Iraq Outlines Security Pact Changes

President Bush meets with Iraq's Kurdistan region President Massoud Barzani in the Oval Office of the White House in Washington, Wednesday, Oct. 29, 2008. (AP Photo/Charles Dharapak)
AP Photo/Charles Dharapak
Iraq wants a security agreement with the U.S. to include a clear ban on U.S. troops using Iraqi territory to attack Iraq's neighbors, the government spokesman said Wednesday, three days after a dramatic U.S. raid on Syria.

Also Wednesday, the country's most influential Shiite cleric expressed concerned that Iraqi sovereignty be protected in the pact. Grand Ayatollah Ali al-Sistani wields vast influence among the Shiite majority and his explicit opposition could scuttle the deal.

Government spokesman Ali al-Dabbagh said the ban was among four proposed amendments to the draft agreement approved by the Cabinet this week and forwarded to the U.S.

President George W. Bush said the administration is reviewing the changes and says he is confident the agreement will be approved.

In a White House meeting on Wednesday with Massoud Barzani, the president of the semiautonomous Kurdish region in northern Iraq, Mr.

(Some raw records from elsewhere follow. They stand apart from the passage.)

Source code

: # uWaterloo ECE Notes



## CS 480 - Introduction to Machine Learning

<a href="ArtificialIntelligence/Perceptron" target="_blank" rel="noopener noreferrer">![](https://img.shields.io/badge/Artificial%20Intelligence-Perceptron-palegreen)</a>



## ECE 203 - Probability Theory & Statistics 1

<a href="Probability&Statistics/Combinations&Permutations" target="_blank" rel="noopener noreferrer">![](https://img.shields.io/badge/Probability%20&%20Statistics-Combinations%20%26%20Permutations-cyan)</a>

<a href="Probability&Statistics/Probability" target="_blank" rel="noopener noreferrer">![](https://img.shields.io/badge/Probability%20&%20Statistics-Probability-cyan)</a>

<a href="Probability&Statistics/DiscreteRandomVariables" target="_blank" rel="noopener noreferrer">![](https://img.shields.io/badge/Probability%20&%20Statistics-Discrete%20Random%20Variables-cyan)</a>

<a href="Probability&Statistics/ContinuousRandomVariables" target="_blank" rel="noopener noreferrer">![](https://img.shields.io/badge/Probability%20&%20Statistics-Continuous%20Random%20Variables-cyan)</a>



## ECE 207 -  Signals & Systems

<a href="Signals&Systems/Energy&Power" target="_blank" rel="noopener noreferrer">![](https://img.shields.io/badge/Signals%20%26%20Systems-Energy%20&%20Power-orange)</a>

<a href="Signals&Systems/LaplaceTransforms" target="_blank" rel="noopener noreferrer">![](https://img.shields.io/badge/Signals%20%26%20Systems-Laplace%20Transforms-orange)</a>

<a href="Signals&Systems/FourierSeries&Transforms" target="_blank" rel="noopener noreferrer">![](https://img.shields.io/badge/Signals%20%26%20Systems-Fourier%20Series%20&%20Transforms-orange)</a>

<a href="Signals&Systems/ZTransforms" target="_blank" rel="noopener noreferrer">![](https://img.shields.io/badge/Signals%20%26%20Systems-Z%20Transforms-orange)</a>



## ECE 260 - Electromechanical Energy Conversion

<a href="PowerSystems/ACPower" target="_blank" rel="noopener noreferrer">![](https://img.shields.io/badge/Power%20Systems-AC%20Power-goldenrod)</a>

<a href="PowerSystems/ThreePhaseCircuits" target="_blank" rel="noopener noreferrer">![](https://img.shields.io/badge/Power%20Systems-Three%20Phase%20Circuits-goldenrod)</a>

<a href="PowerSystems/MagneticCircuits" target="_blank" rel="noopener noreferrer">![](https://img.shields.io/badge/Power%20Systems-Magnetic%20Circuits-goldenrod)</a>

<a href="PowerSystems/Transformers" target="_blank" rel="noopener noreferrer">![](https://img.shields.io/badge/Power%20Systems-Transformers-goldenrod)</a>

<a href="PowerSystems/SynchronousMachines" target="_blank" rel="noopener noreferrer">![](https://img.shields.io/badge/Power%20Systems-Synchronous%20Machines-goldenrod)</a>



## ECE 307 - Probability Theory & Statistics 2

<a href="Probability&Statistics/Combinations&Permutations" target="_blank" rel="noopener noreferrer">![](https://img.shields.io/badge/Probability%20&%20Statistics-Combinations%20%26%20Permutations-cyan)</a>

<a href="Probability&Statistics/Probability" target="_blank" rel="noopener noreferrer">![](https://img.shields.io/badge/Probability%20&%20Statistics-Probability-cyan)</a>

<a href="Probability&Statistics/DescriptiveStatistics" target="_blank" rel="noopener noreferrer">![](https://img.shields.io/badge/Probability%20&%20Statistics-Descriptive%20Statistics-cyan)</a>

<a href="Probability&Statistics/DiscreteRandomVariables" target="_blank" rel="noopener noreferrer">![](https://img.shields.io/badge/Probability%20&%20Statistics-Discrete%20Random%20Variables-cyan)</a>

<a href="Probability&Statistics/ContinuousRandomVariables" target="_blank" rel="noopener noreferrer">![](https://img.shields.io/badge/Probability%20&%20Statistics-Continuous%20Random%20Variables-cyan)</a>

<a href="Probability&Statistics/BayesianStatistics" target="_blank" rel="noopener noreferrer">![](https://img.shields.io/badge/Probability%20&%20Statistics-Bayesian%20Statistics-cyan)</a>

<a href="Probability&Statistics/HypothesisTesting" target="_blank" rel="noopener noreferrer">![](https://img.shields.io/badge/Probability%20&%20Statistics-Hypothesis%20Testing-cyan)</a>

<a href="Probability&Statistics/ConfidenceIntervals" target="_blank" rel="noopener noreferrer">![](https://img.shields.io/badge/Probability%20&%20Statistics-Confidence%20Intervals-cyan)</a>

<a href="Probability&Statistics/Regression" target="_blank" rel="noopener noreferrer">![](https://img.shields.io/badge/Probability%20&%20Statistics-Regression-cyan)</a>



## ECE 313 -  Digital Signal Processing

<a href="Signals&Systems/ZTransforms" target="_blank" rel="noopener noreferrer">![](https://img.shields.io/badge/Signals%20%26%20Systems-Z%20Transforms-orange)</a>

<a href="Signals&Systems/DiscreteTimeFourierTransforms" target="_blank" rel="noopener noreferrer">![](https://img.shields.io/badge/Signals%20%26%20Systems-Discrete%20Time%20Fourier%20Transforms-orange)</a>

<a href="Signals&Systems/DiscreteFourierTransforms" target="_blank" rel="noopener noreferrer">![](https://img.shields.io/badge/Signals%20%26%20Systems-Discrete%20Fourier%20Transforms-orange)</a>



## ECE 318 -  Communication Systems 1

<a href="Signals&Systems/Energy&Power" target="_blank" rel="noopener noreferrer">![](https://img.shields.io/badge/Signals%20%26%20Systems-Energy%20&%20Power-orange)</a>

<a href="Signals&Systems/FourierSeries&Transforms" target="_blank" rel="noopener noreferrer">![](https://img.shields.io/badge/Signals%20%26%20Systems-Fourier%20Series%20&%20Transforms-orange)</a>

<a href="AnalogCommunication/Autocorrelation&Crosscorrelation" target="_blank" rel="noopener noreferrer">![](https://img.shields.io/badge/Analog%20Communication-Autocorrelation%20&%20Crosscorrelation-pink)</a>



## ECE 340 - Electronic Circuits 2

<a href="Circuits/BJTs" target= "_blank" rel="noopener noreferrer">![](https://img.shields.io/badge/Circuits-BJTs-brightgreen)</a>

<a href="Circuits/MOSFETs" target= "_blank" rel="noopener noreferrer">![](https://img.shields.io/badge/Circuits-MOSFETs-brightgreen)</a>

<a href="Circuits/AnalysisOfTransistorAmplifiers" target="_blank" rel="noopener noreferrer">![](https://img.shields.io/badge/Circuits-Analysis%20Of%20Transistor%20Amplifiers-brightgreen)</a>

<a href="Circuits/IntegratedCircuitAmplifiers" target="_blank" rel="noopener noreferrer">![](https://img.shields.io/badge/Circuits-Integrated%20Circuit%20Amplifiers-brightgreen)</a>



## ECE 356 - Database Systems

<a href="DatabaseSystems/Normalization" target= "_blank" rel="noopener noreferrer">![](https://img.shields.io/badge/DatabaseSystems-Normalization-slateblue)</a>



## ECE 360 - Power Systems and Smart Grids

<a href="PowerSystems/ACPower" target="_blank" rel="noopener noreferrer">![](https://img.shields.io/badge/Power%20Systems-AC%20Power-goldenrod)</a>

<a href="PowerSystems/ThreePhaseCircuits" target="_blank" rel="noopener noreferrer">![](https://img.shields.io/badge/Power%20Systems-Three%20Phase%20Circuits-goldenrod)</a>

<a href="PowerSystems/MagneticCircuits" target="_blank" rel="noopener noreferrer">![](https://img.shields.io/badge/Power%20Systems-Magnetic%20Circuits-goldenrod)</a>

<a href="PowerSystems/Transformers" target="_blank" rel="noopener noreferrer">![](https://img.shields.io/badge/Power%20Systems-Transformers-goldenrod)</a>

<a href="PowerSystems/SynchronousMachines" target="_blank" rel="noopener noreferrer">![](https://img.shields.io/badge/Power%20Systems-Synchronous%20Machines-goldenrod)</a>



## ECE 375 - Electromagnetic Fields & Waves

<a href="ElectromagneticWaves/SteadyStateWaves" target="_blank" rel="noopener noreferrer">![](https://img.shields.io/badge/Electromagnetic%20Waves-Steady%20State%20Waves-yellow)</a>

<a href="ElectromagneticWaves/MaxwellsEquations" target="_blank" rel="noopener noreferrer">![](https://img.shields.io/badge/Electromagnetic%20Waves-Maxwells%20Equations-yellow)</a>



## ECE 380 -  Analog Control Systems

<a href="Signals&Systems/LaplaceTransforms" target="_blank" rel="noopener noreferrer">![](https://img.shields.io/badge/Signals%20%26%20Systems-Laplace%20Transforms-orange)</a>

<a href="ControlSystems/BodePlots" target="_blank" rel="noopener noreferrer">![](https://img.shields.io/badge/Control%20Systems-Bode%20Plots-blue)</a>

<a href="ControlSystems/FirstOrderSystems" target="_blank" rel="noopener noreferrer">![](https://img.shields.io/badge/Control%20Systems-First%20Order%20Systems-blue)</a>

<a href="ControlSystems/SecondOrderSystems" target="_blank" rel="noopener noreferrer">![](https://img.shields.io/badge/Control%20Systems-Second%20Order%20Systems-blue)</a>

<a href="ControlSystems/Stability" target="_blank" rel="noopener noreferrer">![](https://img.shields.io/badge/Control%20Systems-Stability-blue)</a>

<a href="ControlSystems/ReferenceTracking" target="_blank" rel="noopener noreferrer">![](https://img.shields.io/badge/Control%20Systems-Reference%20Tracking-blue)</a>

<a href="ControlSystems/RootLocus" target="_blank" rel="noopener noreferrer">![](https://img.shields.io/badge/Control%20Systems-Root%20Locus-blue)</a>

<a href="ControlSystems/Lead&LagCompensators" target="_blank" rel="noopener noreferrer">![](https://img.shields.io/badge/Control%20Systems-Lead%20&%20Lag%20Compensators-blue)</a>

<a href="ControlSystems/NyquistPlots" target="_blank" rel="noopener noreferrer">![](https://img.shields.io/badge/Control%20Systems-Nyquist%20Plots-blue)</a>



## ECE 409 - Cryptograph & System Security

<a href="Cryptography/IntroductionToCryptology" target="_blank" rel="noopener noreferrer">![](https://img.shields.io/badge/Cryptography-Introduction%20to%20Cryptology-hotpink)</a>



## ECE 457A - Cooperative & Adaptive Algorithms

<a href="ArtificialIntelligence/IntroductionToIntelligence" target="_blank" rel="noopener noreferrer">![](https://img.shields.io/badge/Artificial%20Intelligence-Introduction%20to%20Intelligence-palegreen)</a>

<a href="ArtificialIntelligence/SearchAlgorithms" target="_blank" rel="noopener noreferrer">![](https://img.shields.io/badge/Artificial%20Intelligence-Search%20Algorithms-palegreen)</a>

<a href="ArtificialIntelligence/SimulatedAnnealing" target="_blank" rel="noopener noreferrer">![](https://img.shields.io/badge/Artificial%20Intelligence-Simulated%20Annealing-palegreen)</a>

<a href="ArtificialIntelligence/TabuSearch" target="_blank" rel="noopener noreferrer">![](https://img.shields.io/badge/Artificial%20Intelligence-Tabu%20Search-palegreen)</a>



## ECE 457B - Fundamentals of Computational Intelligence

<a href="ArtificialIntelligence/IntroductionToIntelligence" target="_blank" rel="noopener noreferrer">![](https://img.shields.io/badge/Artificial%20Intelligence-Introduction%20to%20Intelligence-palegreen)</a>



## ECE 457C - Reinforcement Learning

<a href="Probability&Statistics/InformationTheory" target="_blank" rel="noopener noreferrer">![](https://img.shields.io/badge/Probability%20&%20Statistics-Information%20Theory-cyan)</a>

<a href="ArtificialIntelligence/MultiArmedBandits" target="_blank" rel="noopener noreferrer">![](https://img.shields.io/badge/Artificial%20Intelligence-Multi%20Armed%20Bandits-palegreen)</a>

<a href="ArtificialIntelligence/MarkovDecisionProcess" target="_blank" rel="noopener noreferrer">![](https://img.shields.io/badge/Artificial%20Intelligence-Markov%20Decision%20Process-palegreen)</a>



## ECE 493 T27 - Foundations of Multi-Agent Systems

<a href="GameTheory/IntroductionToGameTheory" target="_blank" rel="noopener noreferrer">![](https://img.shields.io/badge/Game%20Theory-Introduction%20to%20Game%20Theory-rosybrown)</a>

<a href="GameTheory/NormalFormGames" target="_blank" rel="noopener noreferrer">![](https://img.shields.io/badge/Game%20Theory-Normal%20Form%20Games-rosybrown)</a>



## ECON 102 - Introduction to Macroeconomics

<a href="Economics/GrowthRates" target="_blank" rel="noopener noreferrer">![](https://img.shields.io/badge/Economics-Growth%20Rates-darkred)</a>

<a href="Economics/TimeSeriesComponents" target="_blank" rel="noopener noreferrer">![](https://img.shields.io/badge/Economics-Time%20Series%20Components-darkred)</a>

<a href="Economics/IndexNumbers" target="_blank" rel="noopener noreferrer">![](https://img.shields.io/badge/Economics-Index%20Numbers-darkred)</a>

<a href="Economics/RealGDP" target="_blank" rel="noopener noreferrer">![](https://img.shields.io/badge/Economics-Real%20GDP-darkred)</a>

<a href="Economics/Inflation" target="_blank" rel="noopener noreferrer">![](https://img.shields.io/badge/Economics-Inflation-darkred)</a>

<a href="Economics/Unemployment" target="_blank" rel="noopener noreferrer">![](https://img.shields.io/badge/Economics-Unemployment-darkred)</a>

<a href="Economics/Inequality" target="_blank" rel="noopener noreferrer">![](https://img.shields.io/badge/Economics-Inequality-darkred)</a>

Bush said he is open to discussing the proposed changes.

Al-Dabbagh said the Iraqis want the right to declare the agreement null and void if the U.S. unilaterally attacks one of Iraq's neighbors.

U.S. troops launched a daring daylight attack Sunday a few miles into Syrian territory against what U.S. officials said was a key figure in al Qaeda's operation that moves foreign fighters and weapons into Iraq.

A senior U.S. official said the al Qaeda figure, an Iraqi known as Abu Ghadiyah, was killed. The official spoke on condition of anonymity because the raid was classified. Syria says eight civilians died and has demanded an apology.

For nearly two weeks, Iraqi politicians have been considering the draft security agreement, which would keep U.S. troops in Iraq through 2011 unless both sides agree that they could stay longer.

The pact would also give the Iraqis a greater role in supervising U.S. military operations and allow Iraqi courts to try U.S. soldiers and contractors accused of major crimes off duty and off base.

But critics say the current version, reached after months of tough negotiations, does not go far enough in protecting Iraqi sovereignty, and key Shiite politicians argue it stands little chance of approval in Iraq's fractious parliament in its current form.

The agreement must be approved by the end of the year when the current U.N. mandate expires or the U.S. military would have to suspend all operations in Iraq.

Al-Dabbagh said other amendments sought by the Iraqis include a clear definition of "duty" when cases arise involving crimes committed off base. The Iraqis also want to inspect all U.S. military shipments entering or leaving Iraq.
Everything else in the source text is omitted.